Mileage on Mars - Effect of Gravity on Mileage

[MattRob]

Hello,
For a little project I'm doing for fun, I want to know what kind of mileage would be realistic for a light, minimalistic lunar-rover type vehicle that seats six.

Using Wiki, I've found the energy density per kg of methane at 1 bar at 15*C. Unable to find it for liquid methane (my fuel of choice), I've just decided I don't need very much precision (just getting a ballpark sort of estimate), so that would do, and I ignored the loss of energy density from the gas to liquid phase, and from there I've figured that liquid methane has ~70% the energy density as liquid gasoline per volume.

First question; is that going to be a huge error, or just a small one?

But the next step has me stumped; how would the lower gravity effect mileage? Would it be proportionally greater, something more complicated, or make no difference?

 

[TheAbsoluTurk]

This video may interest you:
http://m.youtube.com/watch?v=9cUIhVEJEaM&feature=g-subs-u

 

[CWatters]

But the next step has me stumped; how would the lower gravity effect mileage? Would it be proportionally greater, something more complicated, or make no difference?

The mass will be the same. So (ignoring forces like drag and rolling resistance) the same amount of energy is required to reach a given velocity V (eg KE = 0.5mv^2). If the car doesn't have regenerative braking then that energy is lost when slowing down.

As for climbing hills... The weight will be lower so the energy needed to get to the top of a hill will be lower (eg PE = mg_marsh). Again without regenerative braking that's lost on the way down.

Atmospheric pressure is a lot lower on Mars but I suspect you won't be driving around at high speed so the difference in air resistance might not be a big factor?

What I don't know is how the rolling resistance on soft ground depends on g. I suspect the way to view this is that on soft ground a car is effectivly climbing out of it's own hole all the time. So that would scale with g ?

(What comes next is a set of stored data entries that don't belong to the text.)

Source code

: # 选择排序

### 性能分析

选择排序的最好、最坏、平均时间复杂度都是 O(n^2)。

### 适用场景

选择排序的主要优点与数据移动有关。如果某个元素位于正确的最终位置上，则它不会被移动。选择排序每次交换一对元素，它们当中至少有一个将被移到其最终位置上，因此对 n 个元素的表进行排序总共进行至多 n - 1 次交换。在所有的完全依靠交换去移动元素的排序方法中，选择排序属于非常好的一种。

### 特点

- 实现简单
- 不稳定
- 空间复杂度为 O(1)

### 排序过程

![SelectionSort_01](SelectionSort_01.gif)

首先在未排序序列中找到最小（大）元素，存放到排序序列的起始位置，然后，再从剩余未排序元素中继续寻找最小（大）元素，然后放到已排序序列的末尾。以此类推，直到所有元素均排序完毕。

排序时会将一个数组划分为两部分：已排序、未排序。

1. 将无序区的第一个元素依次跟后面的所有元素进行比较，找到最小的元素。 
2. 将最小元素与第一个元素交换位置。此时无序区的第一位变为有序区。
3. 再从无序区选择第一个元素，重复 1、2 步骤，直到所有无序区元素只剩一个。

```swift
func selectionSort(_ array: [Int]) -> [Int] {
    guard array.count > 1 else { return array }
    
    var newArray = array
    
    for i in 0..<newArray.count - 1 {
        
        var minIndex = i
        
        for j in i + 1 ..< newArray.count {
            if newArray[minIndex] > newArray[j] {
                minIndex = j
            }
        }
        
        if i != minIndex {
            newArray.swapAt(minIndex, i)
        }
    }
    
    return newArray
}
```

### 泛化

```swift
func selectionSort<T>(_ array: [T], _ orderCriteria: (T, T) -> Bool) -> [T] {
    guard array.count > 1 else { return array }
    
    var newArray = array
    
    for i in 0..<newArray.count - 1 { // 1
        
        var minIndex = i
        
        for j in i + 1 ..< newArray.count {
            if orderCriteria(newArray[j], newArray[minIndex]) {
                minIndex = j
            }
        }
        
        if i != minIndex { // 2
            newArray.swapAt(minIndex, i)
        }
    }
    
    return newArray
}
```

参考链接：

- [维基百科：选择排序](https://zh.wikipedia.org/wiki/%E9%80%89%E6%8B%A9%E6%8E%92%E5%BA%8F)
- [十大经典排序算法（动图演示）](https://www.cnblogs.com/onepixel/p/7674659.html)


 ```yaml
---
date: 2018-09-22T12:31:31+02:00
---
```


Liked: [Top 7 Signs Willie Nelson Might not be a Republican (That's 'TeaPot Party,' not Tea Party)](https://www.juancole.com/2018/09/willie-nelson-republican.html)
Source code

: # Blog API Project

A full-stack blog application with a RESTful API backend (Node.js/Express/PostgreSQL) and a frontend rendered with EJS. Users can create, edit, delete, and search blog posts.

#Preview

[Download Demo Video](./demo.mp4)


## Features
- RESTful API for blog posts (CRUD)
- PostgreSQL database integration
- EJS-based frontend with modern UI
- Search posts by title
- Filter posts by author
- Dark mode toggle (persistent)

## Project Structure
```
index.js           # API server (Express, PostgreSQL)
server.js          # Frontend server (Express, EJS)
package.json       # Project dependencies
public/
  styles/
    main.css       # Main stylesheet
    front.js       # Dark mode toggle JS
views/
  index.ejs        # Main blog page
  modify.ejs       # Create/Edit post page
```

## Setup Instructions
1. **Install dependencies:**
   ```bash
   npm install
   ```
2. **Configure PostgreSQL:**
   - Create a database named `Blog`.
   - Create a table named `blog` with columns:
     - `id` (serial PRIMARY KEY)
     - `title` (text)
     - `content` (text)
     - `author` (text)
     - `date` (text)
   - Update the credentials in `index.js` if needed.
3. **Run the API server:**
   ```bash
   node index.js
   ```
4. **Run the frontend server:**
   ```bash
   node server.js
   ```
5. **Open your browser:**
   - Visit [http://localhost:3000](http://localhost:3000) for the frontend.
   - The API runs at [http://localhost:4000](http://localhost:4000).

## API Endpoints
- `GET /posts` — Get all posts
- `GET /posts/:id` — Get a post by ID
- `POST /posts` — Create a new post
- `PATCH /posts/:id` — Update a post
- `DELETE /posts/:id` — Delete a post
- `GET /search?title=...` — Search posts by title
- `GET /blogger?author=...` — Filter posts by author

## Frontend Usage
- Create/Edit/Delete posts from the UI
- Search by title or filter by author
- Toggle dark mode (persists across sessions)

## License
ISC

So overall you will get better mpg over the same terrain on Mars but by how much I wouldn't like to say.

 

[CWatters]

If you do plan on driving fast perhaps check that your brakes can dissipate the heat in the thinner atmosphere?

 

[Vanadium 50]

How exactly do you plan to burn the methane?

 

[MattRob]

This video may interest you:
http://m.youtube.com/watch?v=9cUIhVEJEaM&feature=g-subs-u

Interesting, but not exactly what I was going for...

The mass will be the same. So (ignoring forces like drag and rolling resistance) the same amount of energy is required to reach a given velocity V (eg KE = 0.5mv^2). If the car doesn't have regenerative braking then that energy is lost when slowing down.

As for climbing hills... The weight will be lower so the energy needed to get to the top of a hill will be lower (eg PE = mg_marsh). Again without regenerative braking that's lost on the way down.

Atmospheric pressure is a lot lower on Mars but I suspect you won't be driving around at high speed so the difference in air resistance might not be a big factor?

What I don't know is how the rolling resistance on soft ground depends on g. I suspect the way to view this is that on soft ground a car is effectivly climbing out of it's own hole all the time. So that would scale with g ?

So overall you will get better mpg over the same terrain on Mars but by how much I wouldn't like to say.

My real question here, I guess, is where drag force comes from on level ground, aerodynamics aside (since it's nearly a vacuum on Mars). I guess the friction would mostly come from the machinery of the engine, wheels, etc (no axle - the system I was thinking of would have an electric drive system powered by a solar panel and a methane/oxygen generator. The idea is, it's primarily driven by methane fuel, but if for some reason that ever runs dry, a solar array provides backup so the vehicle can still possibly inch along if need be. Plus, an electric system would be easier to repair in-field if the undercarriage scrapes rock or is bent than a heavy-built axle, etc).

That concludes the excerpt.